A diversity of twinning and exsolution textures has been observed by transmission electron microscopy in natural kalsilite from volcanic and metamorphic rocks (Mount Nyiragongo, Zaire; Alban Hills, Italy; Kerala, southern India). The phase transitions responsible for these microstructures were examined by high-temperature powder and singlecrystal X-ray diffraction. Pure kalsilite has P63mc symmetry at high temperatures but transforms to its P63 state through a two-phase field, between ∼870 and ∼920 °C. In this two-phase field, the low form coexists with a structure that has a sixfold repeat of its a unit-cell dimension.

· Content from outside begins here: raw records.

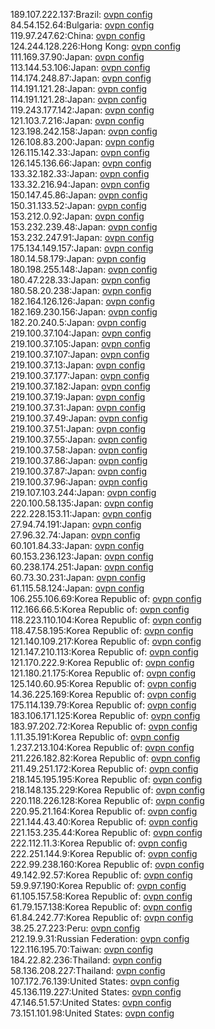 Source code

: 189.107.222.137:Brazil: [ovpn config](vpn/189_107_222_137.ovpn)  
84.54.152.64:Bulgaria: [ovpn config](vpn/84_54_152_64.ovpn)  
119.97.247.62:China: [ovpn config](vpn/119_97_247_62.ovpn)  
124.244.128.226:Hong Kong: [ovpn config](vpn/124_244_128_226.ovpn)  
111.169.37.90:Japan: [ovpn config](vpn/111_169_37_90.ovpn)  
113.144.53.106:Japan: [ovpn config](vpn/113_144_53_106.ovpn)  
114.174.248.87:Japan: [ovpn config](vpn/114_174_248_87.ovpn)  
114.191.121.28:Japan: [ovpn config](vpn/114_191_121_28.ovpn)  
114.191.121.28:Japan: [ovpn config](vpn/114_191_121_28.ovpn)  
119.243.177.142:Japan: [ovpn config](vpn/119_243_177_142.ovpn)  
121.103.7.216:Japan: [ovpn config](vpn/121_103_7_216.ovpn)  
123.198.242.158:Japan: [ovpn config](vpn/123_198_242_158.ovpn)  
126.108.83.200:Japan: [ovpn config](vpn/126_108_83_200.ovpn)  
126.115.142.33:Japan: [ovpn config](vpn/126_115_142_33.ovpn)  
126.145.136.66:Japan: [ovpn config](vpn/126_145_136_66.ovpn)  
133.32.182.33:Japan: [ovpn config](vpn/133_32_182_33.ovpn)  
133.32.216.94:Japan: [ovpn config](vpn/133_32_216_94.ovpn)  
150.147.45.86:Japan: [ovpn config](vpn/150_147_45_86.ovpn)  
150.31.133.52:Japan: [ovpn config](vpn/150_31_133_52.ovpn)  
153.212.0.92:Japan: [ovpn config](vpn/153_212_0_92.ovpn)  
153.232.239.48:Japan: [ovpn config](vpn/153_232_239_48.ovpn)  
153.232.247.91:Japan: [ovpn config](vpn/153_232_247_91.ovpn)  
175.134.149.157:Japan: [ovpn config](vpn/175_134_149_157.ovpn)  
180.14.58.179:Japan: [ovpn config](vpn/180_14_58_179.ovpn)  
180.198.255.148:Japan: [ovpn config](vpn/180_198_255_148.ovpn)  
180.47.228.33:Japan: [ovpn config](vpn/180_47_228_33.ovpn)  
180.58.20.238:Japan: [ovpn config](vpn/180_58_20_238.ovpn)  
182.164.126.126:Japan: [ovpn config](vpn/182_164_126_126.ovpn)  
182.169.230.156:Japan: [ovpn config](vpn/182_169_230_156.ovpn)  
182.20.240.5:Japan: [ovpn config](vpn/182_20_240_5.ovpn)  
219.100.37.104:Japan: [ovpn config](vpn/219_100_37_104.ovpn)  
219.100.37.105:Japan: [ovpn config](vpn/219_100_37_105.ovpn)  
219.100.37.107:Japan: [ovpn config](vpn/219_100_37_107.ovpn)  
219.100.37.13:Japan: [ovpn config](vpn/219_100_37_13.ovpn)  
219.100.37.177:Japan: [ovpn config](vpn/219_100_37_177.ovpn)  
219.100.37.182:Japan: [ovpn config](vpn/219_100_37_182.ovpn)  
219.100.37.19:Japan: [ovpn config](vpn/219_100_37_19.ovpn)  
219.100.37.31:Japan: [ovpn config](vpn/219_100_37_31.ovpn)  
219.100.37.49:Japan: [ovpn config](vpn/219_100_37_49.ovpn)  
219.100.37.51:Japan: [ovpn config](vpn/219_100_37_51.ovpn)  
219.100.37.55:Japan: [ovpn config](vpn/219_100_37_55.ovpn)  
219.100.37.58:Japan: [ovpn config](vpn/219_100_37_58.ovpn)  
219.100.37.86:Japan: [ovpn config](vpn/219_100_37_86.ovpn)  
219.100.37.87:Japan: [ovpn config](vpn/219_100_37_87.ovpn)  
219.100.37.96:Japan: [ovpn config](vpn/219_100_37_96.ovpn)  
219.107.103.244:Japan: [ovpn config](vpn/219_107_103_244.ovpn)  
220.100.58.135:Japan: [ovpn config](vpn/220_100_58_135.ovpn)  
222.228.153.11:Japan: [ovpn config](vpn/222_228_153_11.ovpn)  
27.94.74.191:Japan: [ovpn config](vpn/27_94_74_191.ovpn)  
27.96.32.74:Japan: [ovpn config](vpn/27_96_32_74.ovpn)  
60.101.84.33:Japan: [ovpn config](vpn/60_101_84_33.ovpn)  
60.153.236.123:Japan: [ovpn config](vpn/60_153_236_123.ovpn)  
60.238.174.251:Japan: [ovpn config](vpn/60_238_174_251.ovpn)  
60.73.30.231:Japan: [ovpn config](vpn/60_73_30_231.ovpn)  
61.115.58.124:Japan: [ovpn config](vpn/61_115_58_124.ovpn)  
106.255.106.69:Korea Republic of: [ovpn config](vpn/106_255_106_69.ovpn)  
112.166.66.5:Korea Republic of: [ovpn config](vpn/112_166_66_5.ovpn)  
118.223.110.104:Korea Republic of: [ovpn config](vpn/118_223_110_104.ovpn)  
118.47.58.195:Korea Republic of: [ovpn config](vpn/118_47_58_195.ovpn)  
121.140.109.217:Korea Republic of: [ovpn config](vpn/121_140_109_217.ovpn)  
121.147.210.113:Korea Republic of: [ovpn config](vpn/121_147_210_113.ovpn)  
121.170.222.9:Korea Republic of: [ovpn config](vpn/121_170_222_9.ovpn)  
121.180.21.175:Korea Republic of: [ovpn config](vpn/121_180_21_175.ovpn)  
125.140.60.95:Korea Republic of: [ovpn config](vpn/125_140_60_95.ovpn)  
14.36.225.169:Korea Republic of: [ovpn config](vpn/14_36_225_169.ovpn)  
175.114.139.79:Korea Republic of: [ovpn config](vpn/175_114_139_79.ovpn)  
183.106.171.125:Korea Republic of: [ovpn config](vpn/183_106_171_125.ovpn)  
183.97.202.72:Korea Republic of: [ovpn config](vpn/183_97_202_72.ovpn)  
1.11.35.191:Korea Republic of: [ovpn config](vpn/1_11_35_191.ovpn)  
1.237.213.104:Korea Republic of: [ovpn config](vpn/1_237_213_104.ovpn)  
211.226.182.82:Korea Republic of: [ovpn config](vpn/211_226_182_82.ovpn)  
211.49.251.172:Korea Republic of: [ovpn config](vpn/211_49_251_172.ovpn)  
218.145.195.195:Korea Republic of: [ovpn config](vpn/218_145_195_195.ovpn)  
218.148.135.229:Korea Republic of: [ovpn config](vpn/218_148_135_229.ovpn)  
220.118.226.128:Korea Republic of: [ovpn config](vpn/220_118_226_128.ovpn)  
220.95.21.164:Korea Republic of: [ovpn config](vpn/220_95_21_164.ovpn)  
221.144.43.40:Korea Republic of: [ovpn config](vpn/221_144_43_40.ovpn)  
221.153.235.44:Korea Republic of: [ovpn config](vpn/221_153_235_44.ovpn)  
222.112.11.3:Korea Republic of: [ovpn config](vpn/222_112_11_3.ovpn)  
222.251.144.9:Korea Republic of: [ovpn config](vpn/222_251_144_9.ovpn)  
222.99.238.160:Korea Republic of: [ovpn config](vpn/222_99_238_160.ovpn)  
49.142.92.57:Korea Republic of: [ovpn config](vpn/49_142_92_57.ovpn)  
59.9.97.190:Korea Republic of: [ovpn config](vpn/59_9_97_190.ovpn)  
61.105.157.58:Korea Republic of: [ovpn config](vpn/61_105_157_58.ovpn)  
61.79.157.138:Korea Republic of: [ovpn config](vpn/61_79_157_138.ovpn)  
61.84.242.77:Korea Republic of: [ovpn config](vpn/61_84_242_77.ovpn)  
38.25.27.223:Peru: [ovpn config](vpn/38_25_27_223.ovpn)  
212.19.9.31:Russian Federation: [ovpn config](vpn/212_19_9_31.ovpn)  
122.116.195.70:Taiwan: [ovpn config](vpn/122_116_195_70.ovpn)  
184.22.82.236:Thailand: [ovpn config](vpn/184_22_82_236.ovpn)  
58.136.208.227:Thailand: [ovpn config](vpn/58_136_208_227.ovpn)  
107.172.76.139:United States: [ovpn config](vpn/107_172_76_139.ovpn)  
45.136.119.227:United States: [ovpn config](vpn/45_136_119_227.ovpn)  
47.146.51.57:United States: [ovpn config](vpn/47_146_51_57.ovpn)  
73.151.101.98:United States: [ovpn config](vpn/73_151_101_98.ovpn)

For ∼Ks88, the high-temperature state is high tetrakalsilite with possible space group P63mc; a two-phase field between ∼890 and ∼930 °C involves the coexistence of this phase with P63 kalsilite. High tetrakalsilite with composition ∼Ks74 reverts to low tetrakalsilite on quenching to room temperature from 950 °C. Lattice-parameter variations, and estimates of the Al-O-Si angles that can be derived from them, imply that the stability limit for the high structural states occurs when the angles for apical and basal O atoms converge. At lower temperatures, pure P63 kalsilite appears to have transformed during a metamorphic evolution in nature to an intergrowth of the P63 structure and a structure for which P31 c symmetry is proposed. The latter can be thought of as a polytype of kalsilite, with (001) layers stacked in an eclipsed array rather than in the staggered array of normal low kalsilite. In this regard, KAlSiO4 seems to be remarkably similar to KLiSO4. If ∼ 3-12 mol% NaAlSiO4 is present in solid solution, a P63 structure with an a parameter √3 greater than normal low kalsilite develops. An anomaly in the lattice parameters of Ks88 suggests that the transition temperature below which this superstructure develops may be ∼500 °C. Natural nepheline exsolved from kalsilite displays merohedral twinning, which can be accounted for by a P63mc → P63 transition during cooling. Transformation behavior in the Ne-Ks system may be explained, at least qualitatively, in terms of Na-K ordering between cavity sites, ordering of basal O atoms between two sites on either side of the mirror plane parallel to the c axis of P63mc structures, ordering of apical O atoms between three sites, and coupling between all these processes.